◆ ACTIVITY ◆
The records that follow are to be printed exactly, with no images.

◆ RECORDS FOR THE TASK ◆
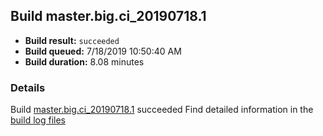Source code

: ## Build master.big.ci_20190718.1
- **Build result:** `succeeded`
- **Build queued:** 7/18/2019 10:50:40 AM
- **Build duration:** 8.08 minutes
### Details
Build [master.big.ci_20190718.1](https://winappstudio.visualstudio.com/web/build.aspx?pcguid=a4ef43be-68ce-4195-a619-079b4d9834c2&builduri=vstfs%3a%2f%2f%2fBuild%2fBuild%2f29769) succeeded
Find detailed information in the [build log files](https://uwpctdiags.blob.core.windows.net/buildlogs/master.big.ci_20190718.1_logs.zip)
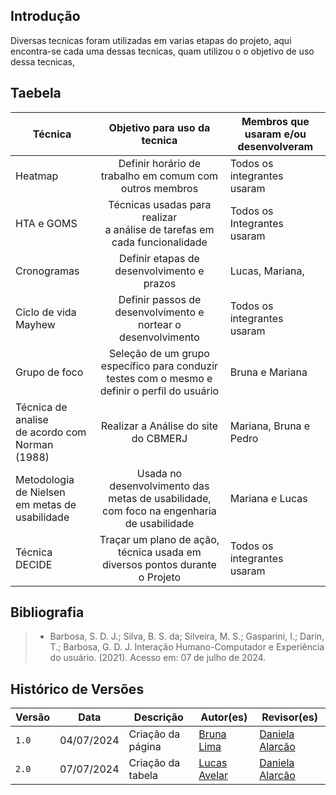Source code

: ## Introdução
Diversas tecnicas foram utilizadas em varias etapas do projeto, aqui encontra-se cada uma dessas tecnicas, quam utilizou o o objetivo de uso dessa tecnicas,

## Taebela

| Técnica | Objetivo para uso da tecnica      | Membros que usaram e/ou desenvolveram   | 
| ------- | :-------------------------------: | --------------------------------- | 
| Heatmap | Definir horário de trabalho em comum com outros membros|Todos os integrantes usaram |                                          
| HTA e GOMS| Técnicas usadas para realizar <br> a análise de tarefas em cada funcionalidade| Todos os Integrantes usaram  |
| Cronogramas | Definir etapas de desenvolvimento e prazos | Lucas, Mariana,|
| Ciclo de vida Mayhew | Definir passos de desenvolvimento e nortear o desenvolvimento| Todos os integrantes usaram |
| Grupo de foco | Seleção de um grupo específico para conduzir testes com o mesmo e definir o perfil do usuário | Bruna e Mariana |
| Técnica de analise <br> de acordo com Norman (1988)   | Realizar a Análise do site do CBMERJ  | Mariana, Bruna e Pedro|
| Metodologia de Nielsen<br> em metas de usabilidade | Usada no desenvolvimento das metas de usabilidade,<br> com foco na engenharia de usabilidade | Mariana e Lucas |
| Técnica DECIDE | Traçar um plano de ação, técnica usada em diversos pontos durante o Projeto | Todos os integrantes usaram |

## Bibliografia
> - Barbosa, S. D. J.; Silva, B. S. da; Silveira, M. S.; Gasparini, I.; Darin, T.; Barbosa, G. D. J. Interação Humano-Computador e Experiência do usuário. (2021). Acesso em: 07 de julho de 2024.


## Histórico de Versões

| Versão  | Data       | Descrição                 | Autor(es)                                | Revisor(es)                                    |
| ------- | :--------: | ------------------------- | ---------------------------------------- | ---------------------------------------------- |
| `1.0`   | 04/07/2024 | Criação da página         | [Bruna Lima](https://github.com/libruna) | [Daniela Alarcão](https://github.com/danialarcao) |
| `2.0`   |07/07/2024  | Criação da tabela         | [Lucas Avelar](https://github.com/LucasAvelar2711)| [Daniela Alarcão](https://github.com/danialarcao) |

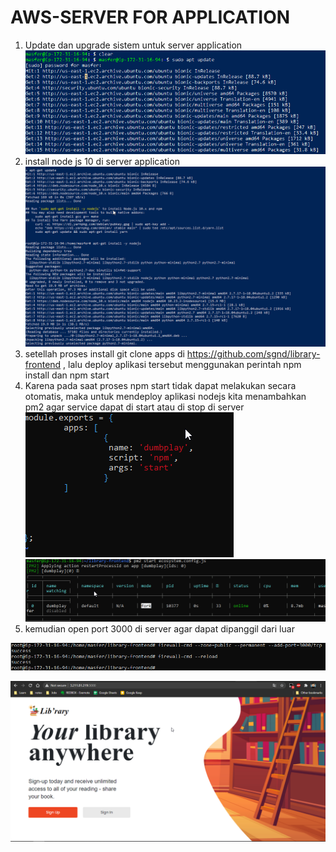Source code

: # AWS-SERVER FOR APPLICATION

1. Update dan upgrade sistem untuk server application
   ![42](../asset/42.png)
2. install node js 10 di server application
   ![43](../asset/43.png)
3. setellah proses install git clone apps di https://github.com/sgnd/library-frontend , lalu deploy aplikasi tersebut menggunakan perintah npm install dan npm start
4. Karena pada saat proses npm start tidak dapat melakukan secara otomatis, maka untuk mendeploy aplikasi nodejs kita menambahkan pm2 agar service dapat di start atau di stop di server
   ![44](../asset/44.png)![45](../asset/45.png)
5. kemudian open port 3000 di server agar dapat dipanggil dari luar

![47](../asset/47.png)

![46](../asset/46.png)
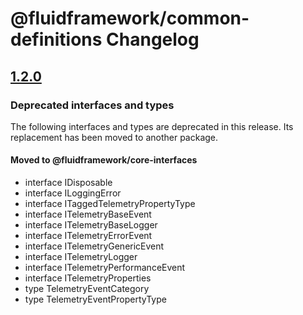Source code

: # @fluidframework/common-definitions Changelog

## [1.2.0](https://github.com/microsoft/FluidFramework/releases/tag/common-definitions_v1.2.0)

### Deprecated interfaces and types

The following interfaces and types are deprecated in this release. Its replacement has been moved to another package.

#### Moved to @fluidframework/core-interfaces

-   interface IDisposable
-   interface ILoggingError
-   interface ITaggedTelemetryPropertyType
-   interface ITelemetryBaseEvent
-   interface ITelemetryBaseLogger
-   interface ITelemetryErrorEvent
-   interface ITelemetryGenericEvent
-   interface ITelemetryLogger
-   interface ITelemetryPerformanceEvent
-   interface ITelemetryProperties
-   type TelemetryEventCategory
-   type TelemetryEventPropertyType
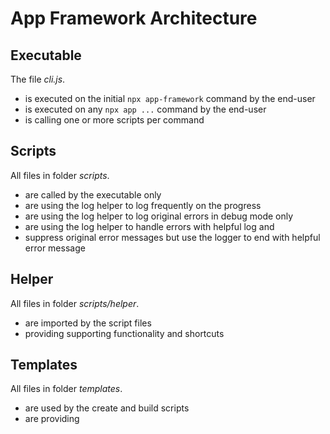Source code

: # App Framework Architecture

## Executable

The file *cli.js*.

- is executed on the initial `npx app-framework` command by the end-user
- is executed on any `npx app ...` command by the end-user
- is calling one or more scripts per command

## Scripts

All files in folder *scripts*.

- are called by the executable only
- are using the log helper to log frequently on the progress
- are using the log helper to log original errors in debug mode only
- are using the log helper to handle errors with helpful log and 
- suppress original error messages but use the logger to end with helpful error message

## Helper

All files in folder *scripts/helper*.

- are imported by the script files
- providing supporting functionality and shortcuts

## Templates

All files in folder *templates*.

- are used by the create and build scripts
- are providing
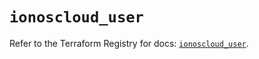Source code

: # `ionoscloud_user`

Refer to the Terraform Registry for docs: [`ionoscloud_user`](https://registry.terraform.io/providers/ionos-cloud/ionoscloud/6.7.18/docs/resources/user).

◆ YOUR RESPONSE ◆
Source code

: ## Build master.big.ci_20190718.1
- **Build result:** `succeeded`
- **Build queued:** 7/18/2019 10:50:40 AM
- **Build duration:** 8.08 minutes
### Details
Build [master.big.ci_20190718.1](https://winappstudio.visualstudio.com/web/build.aspx?pcguid=a4ef43be-68ce-4195-a619-079b4d9834c2&builduri=vstfs%3a%2f%2f%2fBuild%2fBuild%2f29769) succeeded
Find detailed information in the [build log files](https://uwpctdiags.blob.core.windows.net/buildlogs/master.big.ci_20190718.1_logs.zip)
Source code

: ## Introdução
Diversas tecnicas foram utilizadas em varias etapas do projeto, aqui encontra-se cada uma dessas tecnicas, quam utilizou o o objetivo de uso dessa tecnicas,

## Taebela

| Técnica | Objetivo para uso da tecnica      | Membros que usaram e/ou desenvolveram   | 
| ------- | :-------------------------------: | --------------------------------- | 
| Heatmap | Definir horário de trabalho em comum com outros membros|Todos os integrantes usaram |                                          
| HTA e GOMS| Técnicas usadas para realizar <br> a análise de tarefas em cada funcionalidade| Todos os Integrantes usaram  |
| Cronogramas | Definir etapas de desenvolvimento e prazos | Lucas, Mariana,|
| Ciclo de vida Mayhew | Definir passos de desenvolvimento e nortear o desenvolvimento| Todos os integrantes usaram |
| Grupo de foco | Seleção de um grupo específico para conduzir testes com o mesmo e definir o perfil do usuário | Bruna e Mariana |
| Técnica de analise <br> de acordo com Norman (1988)   | Realizar a Análise do site do CBMERJ  | Mariana, Bruna e Pedro|
| Metodologia de Nielsen<br> em metas de usabilidade | Usada no desenvolvimento das metas de usabilidade,<br> com foco na engenharia de usabilidade | Mariana e Lucas |
| Técnica DECIDE | Traçar um plano de ação, técnica usada em diversos pontos durante o Projeto | Todos os integrantes usaram |

## Bibliografia
> - Barbosa, S. D. J.; Silva, B. S. da; Silveira, M. S.; Gasparini, I.; Darin, T.; Barbosa, G. D. J. Interação Humano-Computador e Experiência do usuário. (2021). Acesso em: 07 de julho de 2024.


## Histórico de Versões

| Versão  | Data       | Descrição                 | Autor(es)                                | Revisor(es)                                    |
| ------- | :--------: | ------------------------- | ---------------------------------------- | ---------------------------------------------- |
| `1.0`   | 04/07/2024 | Criação da página         | [Bruna Lima](https://github.com/libruna) | [Daniela Alarcão](https://github.com/danialarcao) |
| `2.0`   |07/07/2024  | Criação da tabela         | [Lucas Avelar](https://github.com/LucasAvelar2711)| [Daniela Alarcão](https://github.com/danialarcao) |

Source code

: # AWS-SERVER FOR APPLICATION

1. Update dan upgrade sistem untuk server application
   ![42](../asset/42.png)
2. install node js 10 di server application
   ![43](../asset/43.png)
3. setellah proses install git clone apps di https://github.com/sgnd/library-frontend , lalu deploy aplikasi tersebut menggunakan perintah npm install dan npm start
4. Karena pada saat proses npm start tidak dapat melakukan secara otomatis, maka untuk mendeploy aplikasi nodejs kita menambahkan pm2 agar service dapat di start atau di stop di server
   ![44](../asset/44.png)![45](../asset/45.png)
5. kemudian open port 3000 di server agar dapat dipanggil dari luar

![47](../asset/47.png)

![46](../asset/46.png)
Source code

: # @fluidframework/common-definitions Changelog

## [1.2.0](https://github.com/microsoft/FluidFramework/releases/tag/common-definitions_v1.2.0)

### Deprecated interfaces and types

The following interfaces and types are deprecated in this release. Its replacement has been moved to another package.

#### Moved to @fluidframework/core-interfaces

-   interface IDisposable
-   interface ILoggingError
-   interface ITaggedTelemetryPropertyType
-   interface ITelemetryBaseEvent
-   interface ITelemetryBaseLogger
-   interface ITelemetryErrorEvent
-   interface ITelemetryGenericEvent
-   interface ITelemetryLogger
-   interface ITelemetryPerformanceEvent
-   interface ITelemetryProperties
-   type TelemetryEventCategory
-   type TelemetryEventPropertyType
Source code

: # App Framework Architecture

## Executable

The file *cli.js*.

- is executed on the initial `npx app-framework` command by the end-user
- is executed on any `npx app ...` command by the end-user
- is calling one or more scripts per command

## Scripts

All files in folder *scripts*.

- are called by the executable only
- are using the log helper to log frequently on the progress
- are using the log helper to log original errors in debug mode only
- are using the log helper to handle errors with helpful log and 
- suppress original error messages but use the logger to end with helpful error message

## Helper

All files in folder *scripts/helper*.

- are imported by the script files
- providing supporting functionality and shortcuts

## Templates

All files in folder *templates*.

- are used by the create and build scripts
- are providing
Source code

: # `ionoscloud_user`

Refer to the Terraform Registry for docs: [`ionoscloud_user`](https://registry.terraform.io/providers/ionos-cloud/ionoscloud/6.7.18/docs/resources/user).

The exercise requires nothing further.